58) Os serviços da Ré/Empregadora contactaram então telefonicamente com a Instrutora do Processo que se manifestou surpreendida pelo pedido de consulta do processo pelo Autor/Trabalhador.

59) Foi então solicitado ao Autor/Trabalhador e seu Mandatário para comparecerem dali a uma hora no escritório da Instrutora do Processo, apesar de a distância entre a sede da Ré/Empregadora e aquele escritório não ser superior a 10/15 minutos.
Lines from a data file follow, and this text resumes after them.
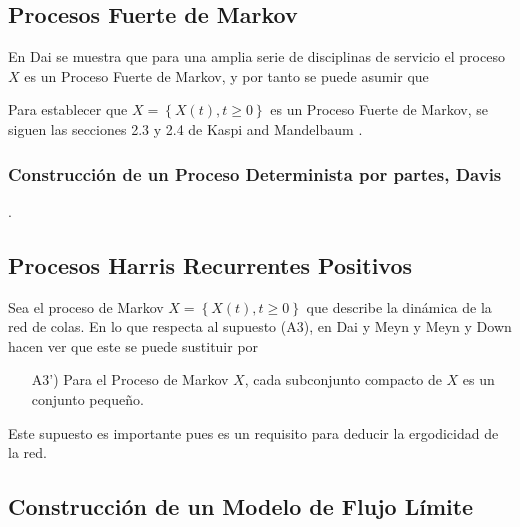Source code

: \subsection{Procesos Fuerte de Markov}
En Dai \cite{Dai} se muestra que para una amplia serie de disciplinas
de servicio el proceso $X$ es un Proceso Fuerte de
Markov, y por tanto se puede asumir que


Para establecer que $X=\left\{X\left(t\right),t\geq0\right\}$ es
un Proceso Fuerte de Markov, se siguen las secciones 2.3 y 2.4 de Kaspi and Mandelbaum \cite{KaspiMandelbaum}. \\

\subsubsection{Construcci\'on de un Proceso Determinista por partes, Davis
\cite{Davis}}.

\subsection{Procesos Harris Recurrentes Positivos}
Sea el proceso de Markov $X=\left\{X\left(t\right),t\geq0\right\}$
que describe la din\'amica de la red de colas. En lo que respecta
al supuesto (A3), en Dai y Meyn \cite{DaiSean} y Meyn y Down
\cite{MeynDown} hacen ver que este se puede sustituir por

\begin{itemize}
\item[A3')] Para el Proceso de Markov $X$, cada subconjunto
compacto de $X$ es un conjunto peque\~no.
\end{itemize}

Este supuesto es importante pues es un requisito para deducir la ergodicidad de la red.

\subsection{Construcci\'on de un Modelo de Flujo L\'imite}

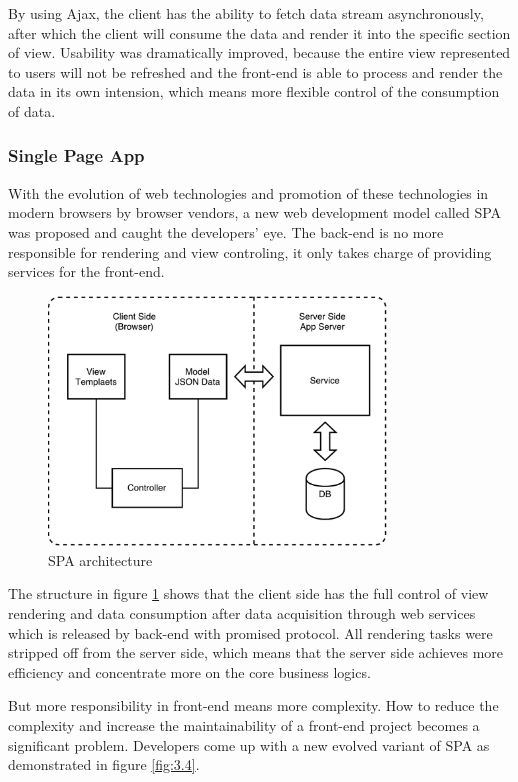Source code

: By using Ajax, the client has the ability to fetch data stream asynchronously, after which the client will consume the data and render it into the specific section of view. Usability was dramatically improved, because the entire view represented to users will not be refreshed and the front-end is able to process and render the data in its own intension, which means more flexible control of the consumption of data.

\subsubsection{Single Page App}

With the evolution of web technologies and promotion of these technologies in modern browsers by browser vendors, a new web development model called \gls{SPA} was proposed and caught the developers' eye. The back-end is no more responsible for rendering and view controling, it only takes charge of providing services for the front-end.

\begin{figure}[!htbp]
  \centering
    \includegraphics[width=0.8\textwidth]{Figures/tech-web-arch-spa.pdf}
  \caption{SPA architecture}
  \label{fig:3.3}
\end{figure}

The structure in figure \ref{fig:3.3} shows that the client side has the full control of view rendering and data consumption after data acquisition through web services which is released by back-end with promised protocol. All rendering tasks were stripped off from the server side, which means that the server side achieves more efficiency and concentrate more on the core business logics.

But more responsibility in front-end means more complexity. How to reduce the complexity and increase the maintainability of a front-end project becomes a significant problem. Developers come up with a new evolved variant of SPA as demonstrated in figure \ref{fig:3.4}.

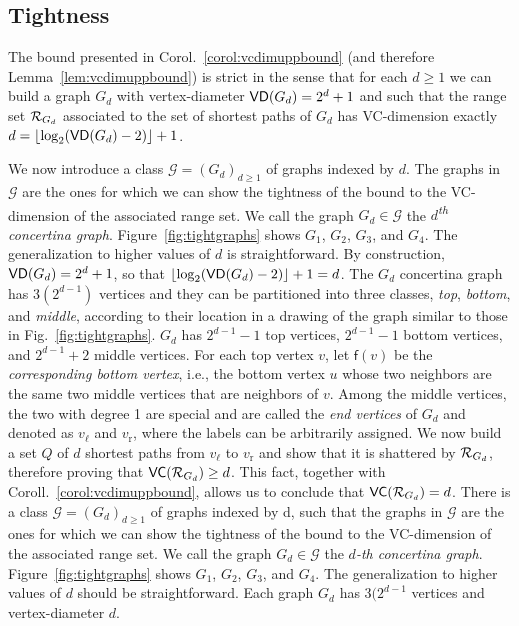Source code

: \subsection{Tightness}\label{sec:tightness}
The bound presented in Corol.~\ref{corol:vcdimuppbound} (and therefore
Lemma~\ref{lem:vcdimuppbound}) is strict in the sense that
for each $d\ge 1$ we can build a graph $G_d$ with vertex-diameter
$\mathsf{VD}(G_d)=2^d+1$ and such that the range set $\mathcal{R}_{G_d}$ associated to the set of
shortest paths of $G_d$ has VC-dimension exactly
$d=\lfloor\log_2(\mathsf{VD}(G_d)-2)\rfloor+1$. 

\ifproof
We now introduce a class $\mathcal{G}=(G_d)_{d\ge 1}$ of graphs indexed by $d$.
The graphs in $\mathcal{G}$ are the ones for which we can show the tightness of
the bound to the VC-dimension of the associated range set.
We call the graph $G_d\in\mathcal{G}$ the \emph{$d$\textsuperscript{th} concertina graph}.
Figure~\ref{fig:tightgraphs} shows $G_1$, $G_2$, $G_3$, and $G_4$. The
generalization to higher values of $d$ is straightforward.
By construction, $\mathsf{VD}(G_d)=2^d+1$, so that
$\lfloor\log_2(\mathsf{VD}(G_d)-2)\rfloor+1=d$. The $G_d$ concertina graph has 
$3(2^{d-1})$ vertices and they can be partitioned into three classes,
\emph{top}, \emph{bottom}, and \emph{middle},
according to their location in a drawing of the graph similar to those in
Fig.~\ref{fig:tightgraphs}. $G_d$ has $2^{d-1}-1$ top vertices, $2^{d-1}-1$ bottom vertices, and
$2^{d-1}+2$ middle vertices. For each top vertex $v$, let $\mathsf{f}(v)$ be the
\emph{corresponding bottom vertex}, i.e., the bottom vertex $u$ whose two neighbors
are the same two middle vertices that are neighbors of $v$. Among the middle
vertices, the two with degree 1 are special and are called the \emph{end
vertices} of $G_d$ and denoted as $v_\ell$ and $v_\mathrm{r}$, where the
labels can be arbitrarily assigned. We now build a set $Q$ of $d$
shortest paths from $v_\ell$ to $v_\mathrm{r}$ and show that it is
shattered by $\mathcal{R}_{G_d}$, therefore proving that $\mathsf{VC}(\mathcal{R}_{G_d})\ge d$.
This fact, together with Coroll.~\ref{corol:vcdimuppbound}, allows us to conclude
that $\mathsf{VC}(\mathcal{R}_{G_d})=d$. 
\else
There is a class $\mathcal{G}=(G_d)_{d\ge 1}$ of graphs indexed by d, such that
the graphs in $\mathcal{G}$ are the ones for which we can show the tightness of
the bound to the VC-dimension of the associated range set. We call the graph
$G_d\in\mathcal{G}$ the \emph{$d$-th concertina graph}.
Figure~\ref{fig:tightgraphs} shows $G_1$, $G_2$, $G_3$, and $G_4$. The
generalization to higher values of $d$ should be straightforward. Each graph
$G_d$ has $3(2^{d-1}$ vertices and vertex-diameter $d$.

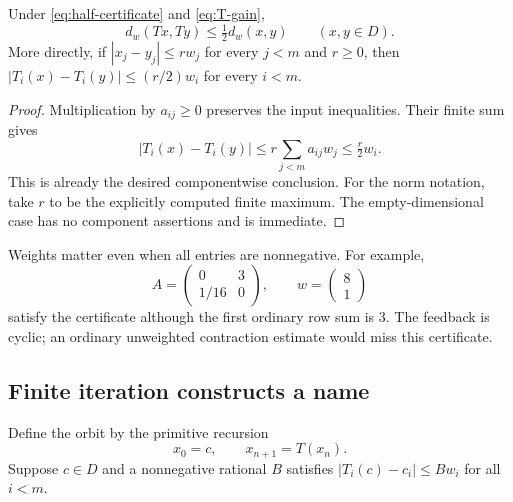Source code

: \begin{lemma}\label{lem:weighted-contraction}
Under \eqref{eq:half-certificate} and \eqref{eq:T-gain},
\[
 d_w(Tx,Ty)\leq\tfrac12 d_w(x,y)\qquad(x,y\in D).
\]
More directly, if $|x_j-y_j|\leq r w_j$ for every $j<m$ and $r\geq0$,
then $|T_i(x)-T_i(y)|\leq(r/2)w_i$ for every $i<m$.
\end{lemma}
\begin{proof}
Multiplication by $a_{ij}\geq0$ preserves the input inequalities. Their finite
sum gives
\[
 |T_i(x)-T_i(y)|\leq r\sum_{j<m}a_{ij}w_j\leq\tfrac r2 w_i.
\]
This is already the desired componentwise conclusion. For the norm notation,
take $r$ to be the explicitly computed finite maximum. The empty-dimensional
case has no component assertions and is immediate.
\end{proof}

Weights matter even when all entries are nonnegative. For example,
\[
 A=\begin{pmatrix}0&3\\1/16&0\end{pmatrix},\qquad
 w=\begin{pmatrix}8\\1\end{pmatrix}
\]
satisfy the certificate although the first ordinary row sum is $3$.
The feedback is cyclic; an ordinary unweighted contraction estimate would
miss this certificate.

\subsection{Finite iteration constructs a name}

Define the orbit by the primitive recursion
\[
 x_0=c,\qquad x_{n+1}=T(x_n).
\]
Suppose $c\in D$ and a nonnegative rational $B$ satisfies
$|T_i(c)-c_i|\leq Bw_i$ for all $i<m$.

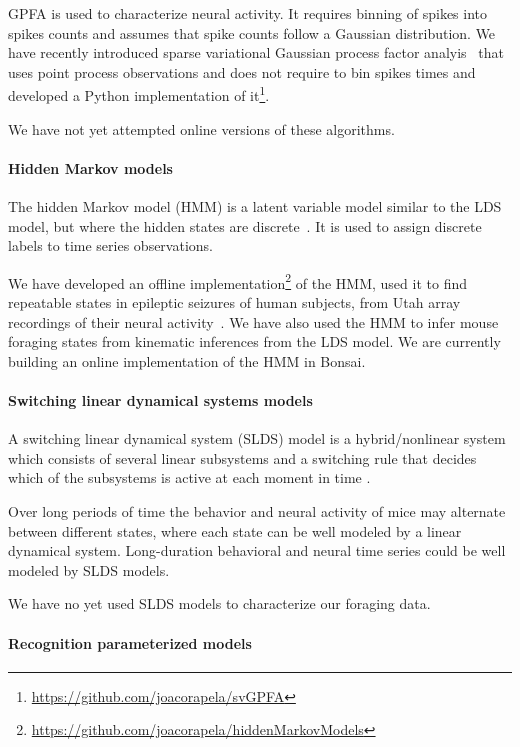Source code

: GPFA is used to characterize neural activity. It requires binning of spikes
into spikes counts and assumes that spike counts follow a Gaussian
distribution. We have recently introduced sparse variational Gaussian process
factor analyis~\citep[svGPFA,][]{dunckerAndSahani18} that uses point process observations
and does not require to bin spikes times and developed a Python implementation
of it\footnote{\url{https://github.com/joacorapela/svGPFA}}.

We have not yet attempted online versions of these algorithms.

\paragraph{Hidden Markov models}

The hidden Markov model (HMM) is a latent variable model similar to the LDS
model, but where the hidden states are discrete~\citep[][Chapter 13]{bishop06}. It is
used to assign discrete labels to time series observations.

We have developed an offline
implementation\footnote{\url{https://github.com/joacorapela/hiddenMarkovModels}}
of the HMM, used it to find repeatable states in epileptic seizures of human
subjects, from Utah array recordings of their neural
activity~\citep{rapelaAndTodorov19-epilepsy-hmm}. We have also used the HMM to
infer mouse foraging states from kinematic inferences from the LDS model. We
are currently building an online implementation of the HMM in Bonsai.

\paragraph{Switching linear dynamical systems models}

A switching linear dynamical system (SLDS) model is a hybrid/nonlinear system which
consists of several linear subsystems and a switching rule that decides which
of the subsystems is active at each moment in time \citep[Section
18.6]{murphy12}.

Over long periods of time the behavior and neural activity of mice may
alternate between different states, where each state can be well modeled by a
linear dynamical system. Long-duration behavioral and neural time series could
be well modeled by SLDS models.

We have no yet used SLDS models to characterize our foraging data.

\paragraph{Recognition parameterized models}


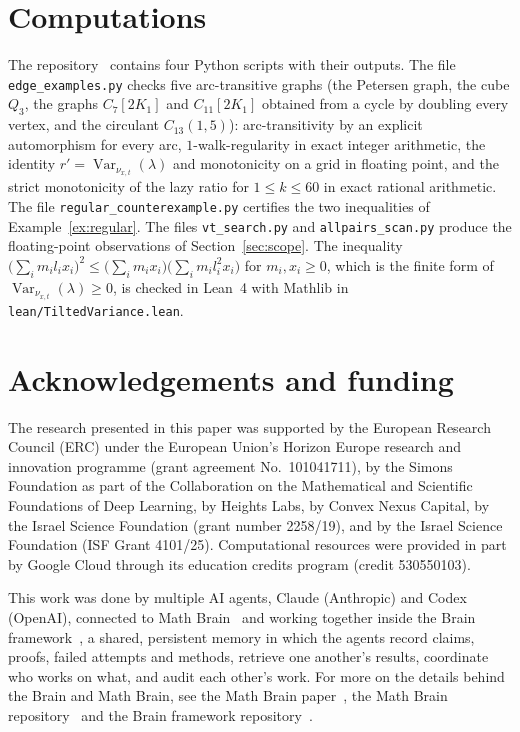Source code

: \documentclass[11pt]{amsart}
\theoremstyle{definition}
\theoremstyle{remark}
\DeclareMathOperator{\Var}{Var}
\begin{document}
\section*{Computations}
The repository~\cite{code} contains four Python scripts with their outputs. The file \texttt{edge\_examples.py} checks five arc-transitive graphs (the Petersen graph, the cube $Q_3$, the graphs $C_7[2K_1]$ and $C_{11}[2K_1]$ obtained from a cycle by doubling every vertex, and the circulant $C_{13}(1,5)$): arc-transitivity by an explicit automorphism for every arc, $1$-walk-regularity in exact integer arithmetic, the identity $r'=\Var_{\nu_{x,t}}(\lambda)$ and monotonicity on a grid in floating point, and the strict monotonicity of the lazy ratio for $1\le k\le60$ in exact rational arithmetic. The file \texttt{regular\_counterexample.py} certifies the two inequalities of Example~\ref{ex:regular}. The files \texttt{vt\_search.py} and \texttt{allpairs\_scan.py} produce the floating-point observations of Section~\ref{sec:scope}. The inequality $\bigl(\sum_i m_il_ix_i\bigr)^2\le\bigl(\sum_i m_ix_i\bigr)\bigl(\sum_i m_il_i^2x_i\bigr)$ for $m_i,x_i\ge0$, which is the finite form of $\Var_{\nu_{x,t}}(\lambda)\ge0$, is checked in Lean~4 with Mathlib in \texttt{lean/TiltedVariance.lean}.

\section*{Acknowledgements and funding}
The research presented in this paper was supported by the European Research
Council (ERC) under the European Union's Horizon Europe research and
innovation programme (grant agreement No.~101041711), by the Simons
Foundation as part of the Collaboration on the Mathematical and Scientific
Foundations of Deep Learning, by Heights Labs, by Convex Nexus Capital, by
the Israel Science Foundation (grant number 2258/19), and by the Israel
Science Foundation (ISF Grant 4101/25). Computational resources were
provided in part by Google Cloud through its education credits program
(credit 530550103).

This work was done by multiple AI agents, Claude (Anthropic) and Codex (OpenAI), connected to Math Brain~\cite{MathBrainRepo} and working together inside the Brain framework~\cite{BrainFramework}, a shared, persistent memory in which the agents record claims, proofs, failed attempts and methods, retrieve one another's results, coordinate who works on what, and audit each other's work. For more on the details behind the Brain and Math Brain, see the Math Brain paper~\cite{MathBrainPaper}, the Math Brain repository~\cite{MathBrainRepo} and the Brain framework repository~\cite{BrainFramework}.
\end{document}
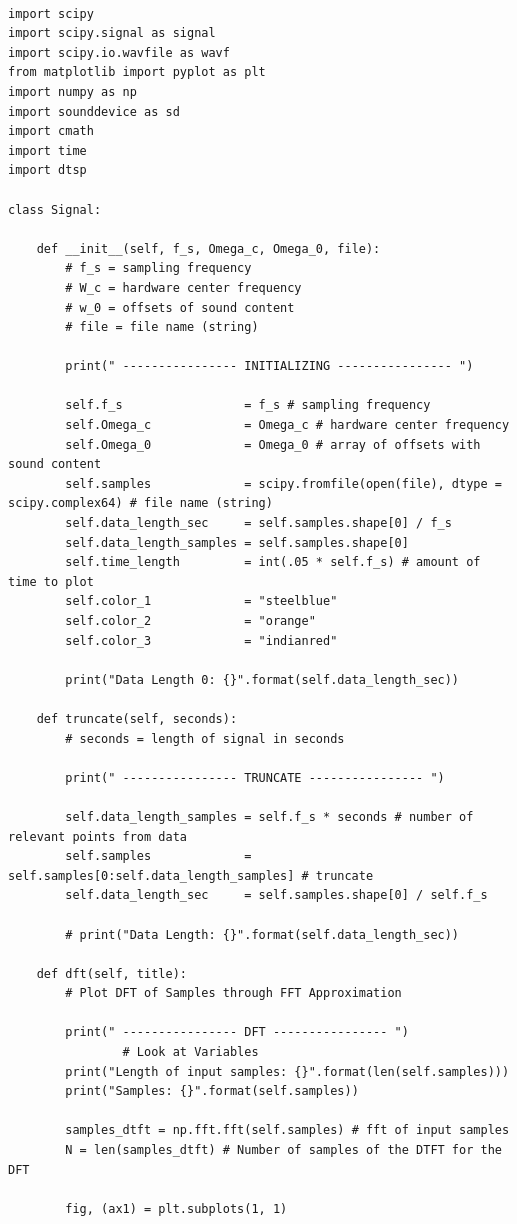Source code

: \documentclass{article}
\begin{document}
\begin{lstlisting}

import scipy
import scipy.signal as signal
import scipy.io.wavfile as wavf
from matplotlib import pyplot as plt
import numpy as np
import sounddevice as sd
import cmath
import time
import dtsp

class Signal:

	def __init__(self, f_s, Omega_c, Omega_0, file):
		# f_s = sampling frequency
		# W_c = hardware center frequency
		# w_0 = offsets of sound content
		# file = file name (string)

		print(" ---------------- INITIALIZING ---------------- ")

		self.f_s                 = f_s # sampling frequency
		self.Omega_c             = Omega_c # hardware center frequency
		self.Omega_0             = Omega_0 # array of offsets with sound content
		self.samples             = scipy.fromfile(open(file), dtype = scipy.complex64) # file name (string)
		self.data_length_sec     = self.samples.shape[0] / f_s
		self.data_length_samples = self.samples.shape[0]
		self.time_length         = int(.05 * self.f_s) # amount of time to plot
		self.color_1             = "steelblue"
		self.color_2             = "orange"
		self.color_3			 = "indianred"

		print("Data Length 0: {}".format(self.data_length_sec))

	def truncate(self, seconds):
		# seconds = length of signal in seconds

		print(" ---------------- TRUNCATE ---------------- ")

		self.data_length_samples = self.f_s * seconds # number of relevant points from data
		self.samples             = self.samples[0:self.data_length_samples] # truncate
		self.data_length_sec     = self.samples.shape[0] / self.f_s

		# print("Data Length: {}".format(self.data_length_sec))

	def dft(self, title):
		# Plot DFT of Samples through FFT Approximation

		print(" ---------------- DFT ---------------- ")
				# Look at Variables
		print("Length of input samples: {}".format(len(self.samples)))
		print("Samples: {}".format(self.samples))

		samples_dtft = np.fft.fft(self.samples) # fft of input samples
		N = len(samples_dtft) # Number of samples of the DTFT for the DFT

		fig, (ax1) = plt.subplots(1, 1)


\end{lstlisting}
\end{document}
60) Ali chegados, foi-lhes entregue para o efeito uma pasta que continha apenas algumas folhas, desorganizadas, não numeradas e muito menos rubricadas,

61) Sendo que o “processo” apenas dispunha da Nota de Culpa e dos documentos que constam de fls. 6 a 21 dos autos que constituem o Apenso A (processo disciplinar),

62) Não constando então do mesmo os documentos que constam de fls. 22 a 28 dos autos que constituem o Apenso A (processo disciplinar),

63) Os quais foram juntos após ter sido proferida a Nota de Culpa e sem que tenha sido dado qualquer conhecimento ao Autor/Trabalhador.

64) A Inquirição da Testemunha Sra. LL no âmbito do processo disciplinar ocorreu após a Resposta à Nota de Culpa e a Ré/Empregadora nunca deu conhecimento ao Autor/Trabalhador, pelo que apenas com o Relatório Final este soube que aquela testemunha tinha sido ouvida no dia 24/06/2014.

65) Não foi dado conhecimento ao Autor da junção ao processo disciplinar pela Instrutora dos documentos que constam de fls. 106 a 128 dos autos que constituem o Apenso A (processo disciplinar).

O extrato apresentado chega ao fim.